Faculty Scholarship Highlight, May 2013


Professor Lia Epperson - "Educational Equality from Brown to Fisher—and Beyond"

 

Sometime in June, the U.S. Supreme Court will hand down its decision in Fisher v. University of Texas—the latest case to come before the Court raising the constitutionality of race-based affirmative action policies. And yet, although educational equality has been largely the bailiwick of the courts over the past half-century, Professor Lia Epperson’s work takes something of a different tack, looking at the many ways in which the law can help to realize the “promise” of the Court’s landmark 1954 decision in Brown v. Board of Education outside of the courtroom. Thus, as Epperson explains in “Legislating Inclusion,” her most recent article published in the Harvard Law and Policy Review, the Court’s existing jurisprudence already provides various ways for Congress, through its power under Section 5 of the Fourteenth Amendment to enforce the Equal Protection Clause, to achieve increased diversity with regard to educational opportunity even at the local level.

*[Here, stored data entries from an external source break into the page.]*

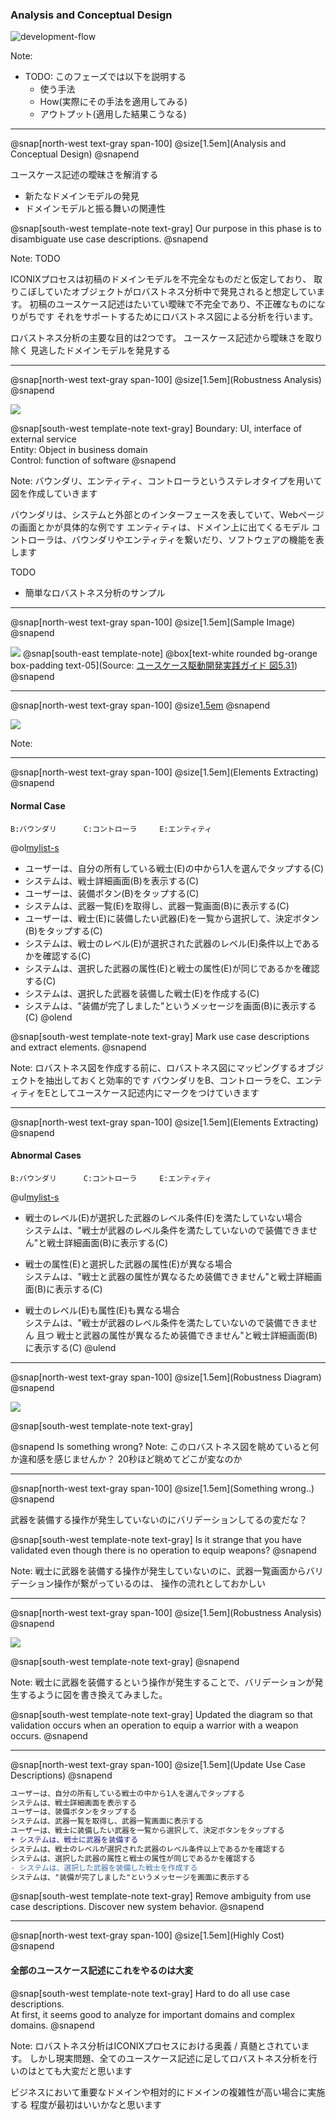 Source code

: ### Analysis and Conceptual Design

![development-flow](assets/img/developmemt-flow.png)

Note:

* TODO: このフェーズでは以下を説明する 
    * 使う手法
    * How(実際にその手法を適用してみる)
    * アウトプット(適用した結果こうなる)

---

@snap[north-west text-gray span-100]
@size[1.5em](Analysis and Conceptual Design)
@snapend

ユースケース記述の曖昧さを解消する
- 新たなドメインモデルの発見
- ドメインモデルと振る舞いの関連性

@snap[south-west template-note text-gray]
Our purpose in this phase is to disambiguate use case descriptions.
@snapend

Note:
TODO 

ICONIXプロセスは初稿のドメインモデルを不完全なものだと仮定しており、
取りこぼしていたオブジェクトがロバストネス分析中で発見されると想定しています。
初稿のユースケース記述はたいてい曖昧で不完全であり、不正確なものになりがちです
それをサポートするためにロバストネス図による分析を行います。

ロバストネス分析の主要な目的は2つです。
ユースケース記述から曖昧さを取り除く
見逃したドメインモデルを発見する

---
@snap[north-west text-gray span-100]
@size[1.5em](Robustness Analysis)
@snapend

![](assets/img/robustness/robustness-icon.png)

@snap[south-west template-note text-gray]
Boundary: UI, interface of external service<br>
Entity: Object in business domain<br>
Control: function of software
@snapend

Note:
バウンダリ、エンティティ、コントローラというステレオタイプを用いて図を作成していきます

バウンダリは、システムと外部とのインターフェースを表していて、Webページの画面とかが具体的な例です
エンティティは、ドメイン上に出てくるモデル
コントローラは、バウンダリやエンティティを繋いだり、ソフトウェアの機能を表します

TODO
* 簡単なロバストネス分析のサンプル
---
@snap[north-west text-gray span-100]
@size[1.5em](Sample Image)
@snapend

![](assets/img/robustness/robustness-sample.png)
@snap[south-east template-note]
@box[text-white rounded bg-orange box-padding text-05](Source: [ユースケース駆動開発実践ガイド 図5.31](https://www.shoeisha.co.jp/book/detail/9784798114453))
@snapend

---
@snap[north-west text-gray span-100]
@size[1.5em](Rules)
@snapend

![](assets/img/robustness/robustness-rules.png)

Note:

---

@snap[north-west text-gray span-100]
@size[1.5em](Elements Extracting)
@snapend

#### Normal Case

```
B:バウンダリ      C:コントローラ     E:エンティティ
```
@ol[mylist-s](false)
- ユーザーは、自分の所有している戦士(E)の中から1人を選んでタップする(C)
- システムは、戦士詳細画面(B)を表示する(C)
- ユーザーは、装備ボタン(B)をタップする(C)
- システムは、武器一覧(E)を取得し、武器一覧画面(B)に表示する(C)
- ユーザーは、戦士(E)に装備したい武器(E)を一覧から選択して、決定ボタン(B)をタップする(C)
- システムは、戦士のレベル(E)が選択された武器のレベル(E)条件以上であるかを確認する(C)
- システムは、選択した武器の属性(E)と戦士の属性(E)が同じであるかを確認する(C)
- システムは、選択した武器を装備した戦士(E)を作成する(C)
- システムは、"装備が完了しました"というメッセージを画面(B)に表示する(C)
@olend

@snap[south-west template-note text-gray]
Mark use case descriptions and extract elements.
@snapend

Note:
ロバストネス図を作成する前に、ロバストネス図にマッピングするオブジェクトを抽出しておくと効率的です
バウンダリをB、コントローラをC、エンティティをEとしてユースケース記述内にマークをつけていきます

---
@snap[north-west text-gray span-100]
@size[1.5em](Elements Extracting)
@snapend


#### Abnormal Cases

```
B:バウンダリ      C:コントローラ     E:エンティティ
```
@ul[mylist-s](false)
- 戦士のレベル(E)が選択した武器のレベル条件(E)を満たしていない場合<br>システムは、"戦士が武器のレベル条件を満たしていないので装備できません"と戦士詳細画面(B)に表示する(C)

- 戦士の属性(E)と選択した武器の属性(E)が異なる場合<br>システムは、"戦士と武器の属性が異なるため装備できません"と戦士詳細画面(B)に表示する(C)

- 戦士のレベル(E)も属性(E)も異なる場合<br>システムは、"戦士が武器のレベル条件を満たしていないので装備できません 且つ 戦士と武器の属性が異なるため装備できません"と戦士詳細画面(B)に表示する(C)
@ulend

---
@snap[north-west text-gray span-100]
@size[1.5em](Robustness Diagram)
@snapend

![](assets/img/robustness/first-robustness-diagram.png)

@snap[south-west template-note text-gray]

@snapend
Is something wrong?
Note:
このロバストネス図を眺めていると何か違和感を感じませんか？
20秒ほど眺めてどこが変なのか

---
@snap[north-west text-gray span-100]
@size[1.5em](Something wrong..)
@snapend

武器を装備する操作が発生していないのにバリデーションしてるの変だな？

@snap[south-west template-note text-gray]
Is it strange that you have validated even though there is no operation to equip weapons?
@snapend

Note:
戦士に武器を装備する操作が発生していないのに、武器一覧画面からバリデーション操作が繋がっているのは、
操作の流れとしておかしい

---
@snap[north-west text-gray span-100]
@size[1.5em](Robustness Analysis)
@snapend

![](assets/img/robustness/updated-robustness-diagram.png)

@snap[south-west template-note text-gray]
@snapend

Note:
戦士に武器を装備するという操作が発生することで、バリデーションが発生するように図を書き換えてみました。  

@snap[south-west template-note text-gray]
Updated the diagram so that validation occurs when an operation to equip a warrior with a weapon occurs.
@snapend

---

@snap[north-west text-gray span-100]
@size[1.5em](Update Use Case Descriptions)
@snapend

```diff
ユーザーは、自分の所有している戦士の中から1人を選んでタップする
システムは、戦士詳細画面を表示する
ユーザーは、装備ボタンをタップする
システムは、武器一覧を取得し、武器一覧画面に表示する
ユーザーは、戦士に装備したい武器を一覧から選択して、決定ボタンをタップする
+ システムは、戦士に武器を装備する
システムは、戦士のレベルが選択された武器のレベル条件以上であるかを確認する
システムは、選択した武器の属性と戦士の属性が同じであるかを確認する
- システムは、選択した武器を装備した戦士を作成する
システムは、"装備が完了しました"というメッセージを画面に表示する
```

@snap[south-west template-note text-gray]
Remove ambiguity from use case descriptions.
Discover new system behavior.
@snapend

---
@snap[north-west text-gray span-100]
@size[1.5em](Highly Cost)
@snapend

#### 全部のユースケース記述にこれをやるのは大変

@snap[south-west template-note text-gray]
Hard to do all use case descriptions.  
At first, it seems good to analyze for important domains and complex domains.
@snapend

Note:
ロバストネス分析はICONIXプロセスにおける奥義 / 真髄とされています。
しかし現実問題、全てのユースケース記述に足してロバストネス分析を行いのはとても大変だと思います

ビジネスにおいて重要なドメインや相対的にドメインの複雑性が高い場合に実施する
程度が最初はいいかなと思います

Specifically, Epperson’s work argues for “(1) the use of statutory language mirroring integration language in the fair housing context; (2) data collection to support legislation and to provide information on successful models of racially integrated education; and (3) implementing such legislation through a principle of shared burden,” i.e., “combining flexibility and choice to maximize benefits and decrease burdens for all.” Even though there is still work to be done in realizing the promise of Brown, then, Epperson’s research and writing helps to explain how, going forward, we might increasingly look to the federal legislature, rather than the federal courts, to accomplish such vital goals.